3. Roll them outthick. Leaveners can only do so much, and I was expecting miracles as I rolled my dough to a whopping 1/2 inch. You are better off getting less yield, and nicer biscuits, so stop at 1 inch! And by rolling, I really mean using your hands to gather/pat the dough together so it can be cut out. Don’t take a rolling pin and treat it like cookie dough. If you use a pin at all, use it to even out the top some. This dough is so soft and fluffy that any serious rolling will ruin your texture, thus giving you hockey-pucks.
4. Cut with something sharp. Like actual biscuit cutters. I know grandma always used her favorite coffee cup and had fabulous results, but unless you inherited that exact same coffee cup, you should buy something suitably sharp. Using something with a thick, dull edge can compress the edges of your biscuit making it unable to rise properly. A nice, sharp cut will give you maximum height. Oh, and when you are done cutting the first round, Do Not gather the scraps up into a ball and start over. Just pull them together like puzzle pieces, fitting and lightly pressing them together to make another disc to cut, repeating until all your dough is used up. The end biscuits will not be as perfectly attractive, but they will still be as delicious as the first cut.

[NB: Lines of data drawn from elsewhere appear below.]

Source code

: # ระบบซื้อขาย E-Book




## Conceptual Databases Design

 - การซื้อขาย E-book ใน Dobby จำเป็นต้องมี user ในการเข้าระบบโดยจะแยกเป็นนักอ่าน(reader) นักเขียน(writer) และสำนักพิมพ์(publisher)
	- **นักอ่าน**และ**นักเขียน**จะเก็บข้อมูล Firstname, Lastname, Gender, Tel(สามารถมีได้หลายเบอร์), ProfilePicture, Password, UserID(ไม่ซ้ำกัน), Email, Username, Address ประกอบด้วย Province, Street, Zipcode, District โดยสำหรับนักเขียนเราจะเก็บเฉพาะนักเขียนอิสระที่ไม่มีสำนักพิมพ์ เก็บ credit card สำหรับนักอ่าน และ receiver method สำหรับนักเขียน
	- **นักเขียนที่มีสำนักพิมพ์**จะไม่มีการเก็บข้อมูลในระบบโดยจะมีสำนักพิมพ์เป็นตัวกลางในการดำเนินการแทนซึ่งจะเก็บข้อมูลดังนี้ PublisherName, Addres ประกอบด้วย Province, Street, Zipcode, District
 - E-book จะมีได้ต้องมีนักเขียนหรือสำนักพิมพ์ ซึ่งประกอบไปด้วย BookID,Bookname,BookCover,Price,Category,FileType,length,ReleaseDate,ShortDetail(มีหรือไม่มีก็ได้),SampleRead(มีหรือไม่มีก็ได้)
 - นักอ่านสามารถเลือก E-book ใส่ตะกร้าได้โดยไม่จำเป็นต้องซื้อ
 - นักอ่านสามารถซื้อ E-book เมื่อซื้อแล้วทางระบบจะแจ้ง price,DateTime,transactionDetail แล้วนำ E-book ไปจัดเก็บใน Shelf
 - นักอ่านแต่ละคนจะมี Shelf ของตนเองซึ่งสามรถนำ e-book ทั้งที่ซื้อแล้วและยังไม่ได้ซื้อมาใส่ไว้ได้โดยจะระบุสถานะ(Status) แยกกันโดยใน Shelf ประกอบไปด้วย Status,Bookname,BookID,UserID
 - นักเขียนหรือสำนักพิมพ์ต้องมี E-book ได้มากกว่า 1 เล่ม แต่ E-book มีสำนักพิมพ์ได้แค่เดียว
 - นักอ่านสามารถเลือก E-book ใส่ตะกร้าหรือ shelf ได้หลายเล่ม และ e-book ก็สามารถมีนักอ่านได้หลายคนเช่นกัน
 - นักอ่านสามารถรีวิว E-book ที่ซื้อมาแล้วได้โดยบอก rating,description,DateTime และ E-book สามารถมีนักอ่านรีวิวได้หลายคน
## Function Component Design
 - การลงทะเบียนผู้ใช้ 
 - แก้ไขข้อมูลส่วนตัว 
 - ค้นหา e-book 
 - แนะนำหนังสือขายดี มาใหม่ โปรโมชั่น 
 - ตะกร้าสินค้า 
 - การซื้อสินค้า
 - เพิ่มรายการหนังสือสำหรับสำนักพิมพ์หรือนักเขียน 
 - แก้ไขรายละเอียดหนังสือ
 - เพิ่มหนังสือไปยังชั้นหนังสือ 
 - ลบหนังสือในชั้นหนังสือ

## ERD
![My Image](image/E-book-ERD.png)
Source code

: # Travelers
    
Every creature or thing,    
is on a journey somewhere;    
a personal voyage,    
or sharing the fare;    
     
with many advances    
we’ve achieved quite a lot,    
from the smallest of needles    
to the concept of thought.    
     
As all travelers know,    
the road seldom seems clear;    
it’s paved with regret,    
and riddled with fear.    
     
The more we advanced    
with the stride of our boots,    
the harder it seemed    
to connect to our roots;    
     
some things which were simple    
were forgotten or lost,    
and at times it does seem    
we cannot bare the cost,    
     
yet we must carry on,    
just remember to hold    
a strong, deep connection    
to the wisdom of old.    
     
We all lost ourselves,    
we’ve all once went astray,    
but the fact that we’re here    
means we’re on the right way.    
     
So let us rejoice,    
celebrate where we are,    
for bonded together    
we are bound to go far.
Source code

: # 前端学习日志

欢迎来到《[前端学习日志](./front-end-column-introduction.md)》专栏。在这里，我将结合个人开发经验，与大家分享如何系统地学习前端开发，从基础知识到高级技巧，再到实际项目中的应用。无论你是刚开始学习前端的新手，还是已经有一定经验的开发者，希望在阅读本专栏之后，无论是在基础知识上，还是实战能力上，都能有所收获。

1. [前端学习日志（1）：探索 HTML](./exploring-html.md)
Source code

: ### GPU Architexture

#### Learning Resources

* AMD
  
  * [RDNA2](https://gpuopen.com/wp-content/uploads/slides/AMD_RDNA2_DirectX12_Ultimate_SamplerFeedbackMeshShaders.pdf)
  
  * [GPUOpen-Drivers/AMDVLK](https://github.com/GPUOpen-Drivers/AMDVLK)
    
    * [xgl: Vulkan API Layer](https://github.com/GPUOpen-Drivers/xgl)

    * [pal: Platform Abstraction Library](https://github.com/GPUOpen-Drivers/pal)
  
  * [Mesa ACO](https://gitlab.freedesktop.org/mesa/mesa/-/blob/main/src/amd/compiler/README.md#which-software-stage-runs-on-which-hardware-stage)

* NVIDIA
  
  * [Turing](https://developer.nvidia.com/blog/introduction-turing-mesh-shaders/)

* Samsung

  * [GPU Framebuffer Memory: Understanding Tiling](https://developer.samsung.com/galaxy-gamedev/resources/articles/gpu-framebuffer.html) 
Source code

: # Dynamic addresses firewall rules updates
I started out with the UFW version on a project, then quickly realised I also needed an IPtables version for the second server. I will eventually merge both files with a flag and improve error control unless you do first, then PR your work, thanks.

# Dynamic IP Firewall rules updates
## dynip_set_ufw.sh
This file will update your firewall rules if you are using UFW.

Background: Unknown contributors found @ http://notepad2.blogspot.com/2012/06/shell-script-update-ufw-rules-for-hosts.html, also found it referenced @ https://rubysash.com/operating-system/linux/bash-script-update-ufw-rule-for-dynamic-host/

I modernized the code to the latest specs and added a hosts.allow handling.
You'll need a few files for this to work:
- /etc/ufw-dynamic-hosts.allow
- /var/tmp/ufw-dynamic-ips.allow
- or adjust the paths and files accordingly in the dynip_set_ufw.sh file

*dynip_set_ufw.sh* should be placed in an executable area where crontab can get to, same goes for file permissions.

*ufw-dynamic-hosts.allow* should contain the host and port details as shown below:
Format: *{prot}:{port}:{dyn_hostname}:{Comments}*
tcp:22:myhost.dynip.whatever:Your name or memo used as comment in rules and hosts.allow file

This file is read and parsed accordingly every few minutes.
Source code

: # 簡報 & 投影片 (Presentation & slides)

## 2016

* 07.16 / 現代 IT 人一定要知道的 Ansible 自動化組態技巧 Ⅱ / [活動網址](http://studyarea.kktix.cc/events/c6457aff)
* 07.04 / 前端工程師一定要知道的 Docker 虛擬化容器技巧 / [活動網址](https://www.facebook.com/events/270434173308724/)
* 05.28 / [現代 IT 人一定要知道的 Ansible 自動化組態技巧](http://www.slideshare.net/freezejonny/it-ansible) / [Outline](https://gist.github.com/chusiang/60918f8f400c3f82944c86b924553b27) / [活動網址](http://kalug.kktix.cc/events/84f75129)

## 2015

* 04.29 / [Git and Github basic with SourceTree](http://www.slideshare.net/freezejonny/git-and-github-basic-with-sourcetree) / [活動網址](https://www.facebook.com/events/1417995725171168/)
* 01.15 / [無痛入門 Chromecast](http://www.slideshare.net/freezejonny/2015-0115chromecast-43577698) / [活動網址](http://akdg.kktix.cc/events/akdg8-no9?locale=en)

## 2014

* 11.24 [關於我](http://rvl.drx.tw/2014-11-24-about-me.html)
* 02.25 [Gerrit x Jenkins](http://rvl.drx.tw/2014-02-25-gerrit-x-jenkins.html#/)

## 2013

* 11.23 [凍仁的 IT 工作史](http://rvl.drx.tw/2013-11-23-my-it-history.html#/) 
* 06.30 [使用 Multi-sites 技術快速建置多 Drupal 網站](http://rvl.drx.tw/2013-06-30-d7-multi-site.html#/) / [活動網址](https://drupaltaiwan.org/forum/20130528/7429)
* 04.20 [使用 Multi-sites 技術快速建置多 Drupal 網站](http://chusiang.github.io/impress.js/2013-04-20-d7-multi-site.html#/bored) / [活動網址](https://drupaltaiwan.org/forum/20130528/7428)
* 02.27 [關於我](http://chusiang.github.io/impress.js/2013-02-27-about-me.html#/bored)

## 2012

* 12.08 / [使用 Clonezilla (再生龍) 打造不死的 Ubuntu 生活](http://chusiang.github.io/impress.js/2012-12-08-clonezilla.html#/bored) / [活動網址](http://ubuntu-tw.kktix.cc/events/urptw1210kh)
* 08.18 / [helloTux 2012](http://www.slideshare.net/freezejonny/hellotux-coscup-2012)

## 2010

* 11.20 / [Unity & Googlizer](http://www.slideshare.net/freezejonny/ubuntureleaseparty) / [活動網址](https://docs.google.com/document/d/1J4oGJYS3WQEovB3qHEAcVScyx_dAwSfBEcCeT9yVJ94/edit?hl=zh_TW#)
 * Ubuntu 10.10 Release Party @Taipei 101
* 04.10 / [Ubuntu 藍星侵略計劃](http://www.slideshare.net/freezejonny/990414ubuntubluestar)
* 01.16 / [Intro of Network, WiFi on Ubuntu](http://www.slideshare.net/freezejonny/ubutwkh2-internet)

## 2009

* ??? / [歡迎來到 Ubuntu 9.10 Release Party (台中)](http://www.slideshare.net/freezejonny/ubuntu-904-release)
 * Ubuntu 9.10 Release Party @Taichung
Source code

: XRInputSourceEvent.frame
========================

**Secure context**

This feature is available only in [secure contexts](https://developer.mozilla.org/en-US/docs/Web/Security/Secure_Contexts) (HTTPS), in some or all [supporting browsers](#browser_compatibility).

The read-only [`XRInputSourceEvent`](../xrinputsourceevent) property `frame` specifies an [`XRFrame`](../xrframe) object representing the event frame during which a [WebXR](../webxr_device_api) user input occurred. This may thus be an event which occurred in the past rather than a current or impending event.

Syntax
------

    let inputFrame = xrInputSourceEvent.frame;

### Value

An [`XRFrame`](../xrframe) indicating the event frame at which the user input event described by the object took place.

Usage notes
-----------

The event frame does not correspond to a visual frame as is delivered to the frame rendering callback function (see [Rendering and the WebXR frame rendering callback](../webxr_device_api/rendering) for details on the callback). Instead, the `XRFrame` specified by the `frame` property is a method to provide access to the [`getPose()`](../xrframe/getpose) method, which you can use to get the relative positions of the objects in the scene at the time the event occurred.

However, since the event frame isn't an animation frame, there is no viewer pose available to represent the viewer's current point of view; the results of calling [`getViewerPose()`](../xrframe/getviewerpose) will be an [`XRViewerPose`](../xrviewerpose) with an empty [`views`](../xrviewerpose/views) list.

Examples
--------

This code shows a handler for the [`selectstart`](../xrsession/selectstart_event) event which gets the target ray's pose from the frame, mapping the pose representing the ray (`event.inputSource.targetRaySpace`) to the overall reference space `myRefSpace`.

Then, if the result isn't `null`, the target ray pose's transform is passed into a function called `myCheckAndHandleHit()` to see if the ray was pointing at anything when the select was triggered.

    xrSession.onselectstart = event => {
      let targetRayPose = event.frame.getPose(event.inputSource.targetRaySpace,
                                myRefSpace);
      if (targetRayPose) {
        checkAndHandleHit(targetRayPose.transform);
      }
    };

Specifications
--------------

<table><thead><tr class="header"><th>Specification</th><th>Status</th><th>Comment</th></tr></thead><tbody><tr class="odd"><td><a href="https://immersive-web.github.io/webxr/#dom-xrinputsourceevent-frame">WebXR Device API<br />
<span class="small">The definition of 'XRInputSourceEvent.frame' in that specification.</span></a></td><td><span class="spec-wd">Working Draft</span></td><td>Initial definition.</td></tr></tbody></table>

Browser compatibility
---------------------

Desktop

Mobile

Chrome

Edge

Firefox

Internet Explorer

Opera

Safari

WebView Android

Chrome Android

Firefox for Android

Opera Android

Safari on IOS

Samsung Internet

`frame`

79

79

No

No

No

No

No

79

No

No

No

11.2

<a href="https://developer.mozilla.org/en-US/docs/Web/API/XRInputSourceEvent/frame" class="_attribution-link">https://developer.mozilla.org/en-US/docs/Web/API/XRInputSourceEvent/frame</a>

So, the biscuits I had been making for years were really not as good as I thought they were. I had never eaten homemade biscuits growing up. I didn’t know what they were supposed to be. I was satisfied with what I had, but when you know better, you do better. And now I have a higher standard thanks to a little well placed advice. I’m just passing it on now to you.
Go. Bake. Enjoy. And don’t stop at jam or honey. These biscuits are perfect with sausage or chicken gravy!
Flaky Buttermilk Biscuits
makes 18 to 20 biscuits
4 cups all purpose flour
8 teaspoons fresh baking powder
1 teaspoon table salt
4 Tablespoons sugar
1 teaspoon cream of tarter
1 1/2 cups buttermilk
1 cup shortening–either cut the shortening into 1/2-inch cubes if using sticks, or pinch bits off into the flour when the time comes to incorporate
Preheat oven to 450 degrees F.
In a large bowl, sift together the dry ingredients, then make a well in the middle of the flour, and set aside. (by ‘well’ I mean an indentation about the size of a large orange–make your flour look like a volcano)
Beat the two eggs and add to the milk. Mix together and set aside.
Add the shortening (that you have cut into small cubes –or– pinched off into bits) to the flour in the large bowl.
Cut in the shortening using either your hands, two knives, food processor, or a pastry blender.
**Cutting in involves incorporating a solid fat like butter or shortening into a flour until only little solid bits remain. How much cutting in you do depends on the recipe. The bits of fat left melt, leaving behind small pockets of air that separate the pastry into layers. This is what adds to the flakiness of the pastry you are making. For these biscuits, I use a pastry blender and, using a rocking motion, chop the shortening up with the flour until the bits of shortening left are a bout the size of a very small pea.**
Add the milk/egg mixture to the middle of the flour/shortening mixture and gently mix the two with your hands. Use a scooping motion to bring the flour from the edges into the middle where the liquid is. Mix just until the mixture comes together enough to pat out on a table. It might seem like a loose mixture, but you don’t want to over mix the dough.
On a floured surface, pour out the dough and, using your hands, gently pat it together into a disc about 1 inch thick.
Cut the biscuits and place on a baking sheet that is either lightly sprayed with cooking spray, or is lined with a silpat. 12 biscuits to a sheet.
Bake 10-15 minutes, until risen and golden brown on the tops. The time for this really does vary according to your oven, so just watch carefully for the browning to know when they are done.